Hualien Lintienshan Forestry Cultural Area 花蓮林田山林業文化園區
Previously the largest logging operation in Hualien County and eastern Taiwan, the Lintienshan Forestry Cultural Area is a large park and recreation area with hiking trails and museum exhibitions detailing Taiwan’s forestry traditions.
Once named “Little Shanghai” due to the mountain town’s thriving timber logging operations, Lintienshan began to decline after the government ban on logging. Since the ban, the town has rescued the remaining forest areas and transformed the area into a park. The contrast between the forest area and the logging equipment available for viewing in both the museum exhibits and around the park contributes to the area’s charm.
Of all the logging stations in Taiwan, Lintienshan is the best preserved, as the Forestry Bureau has taken special care to restore the old equipment and tools, and renovated the grounds for visitors to enjoy. The old office buildings, warehouses, and market shoppes are now museum halls exhibiting artefacts from the era, as well as other cultural antiques and relics that locals from the area have donated to the museum.
Lintienshan is part of the Chihnan National Forest Recreation Area, which stretches up to Liyu Carp Lake.
As the forest takes up to 30.4% of the land in the eastern part of Taiwan, the lumbering industry was very successful, selling wood, bamboo, and other industrial resources.
Most of the early logging equipment used was imported from other countries, and after the 1950s began sourcing trains from the Taiwan Machinery Manufacturing Corp.
The trains used along Lintienshan’s lines operated at a top speed of 15KM/H.
History of the area:
Originally built in 1918 by the Japanese as a 32KM long railway with an annual production target of 9,100 cubic metres, 7 years later the area was zoned by the Japanese government, designating the 46SQ KM area around the Jhihyagan River as the Lintienshan logging area (known as Morisaka in Japanese).

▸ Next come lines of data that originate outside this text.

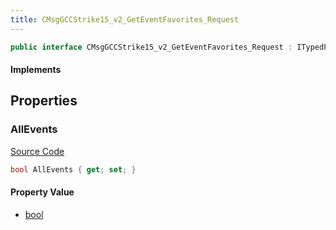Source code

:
 ```yaml
---
title: CMsgGCCStrike15_v2_GetEventFavorites_Request
---
```


```csharp
public interface CMsgGCCStrike15_v2_GetEventFavorites_Request : ITypedProtobuf<CMsgGCCStrike15_v2_GetEventFavorites_Request>, INativeHandle
```

#### Implements

## Properties

### AllEvents

[Source Code](https://github.com/swiftly-solution/swiftlys2/blob/main/managed/src/SwiftlyS2.Generated/Protobufs/Interfaces/CMsgGCCStrike15_v2_GetEventFavorites_Request.cs#L13)

```csharp
bool AllEvents { get; set; }
```

#### Property Value

- [bool](https://learn.microsoft.com/dotnet/api/system.boolean)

After Taiwan’s retrocession to the Republic of China in 1945, the area was first placed under contract with the Taiwan Paper Company, after which the government reclaimed operation of the area and sold the first-grade wood to bidders, while selling the second-grade wood to paper mills.
In 1972, after a month-long wildfire destroyed 1.2SQ KM of forest, the Forestry Bureau assumed operations over the area, and later established a park and cultural area after logging was banned.
The park is a great place to check out a kind of plant known as an epiphyte, plants that prefer open air as they do not like soil with poor drainage. They create their own nutrients through photosynthesis, and have aerial roots that absorb moisture and other nutrients directly from the air. Even though they grow on top of other plants such as large trees and in other places such as rooftops, walls, and even cliffs, they are able to survive without harming their host.
Since the logging station’s location is isolated from the city area, workers would live at the logging station. As such, the logging station was, in effect, a small town where residents could find anything they needed. A general store sold daily goods, a wet market sold foods and produce, and Zhongshan Hall was the social meeting place. Vendors were allowed in from the outside to supplement the markets from 7AM to noon, and the wives of the workers would crowd into the market to buy their daily needs. Full-time workers were provided with living quarters, and newlywed couples were also presented with beautiful wooden furniture from the Woodworking Room as a gift.
In 1960, after a sudden fire destroyed the log mill, water pipes and hydrants were installed across the entire station. These antiques are now viewable in the museums.
A fire in 2001 in the Kangle Village accelerated efforts to establish a formal park in the area for conservation and protection.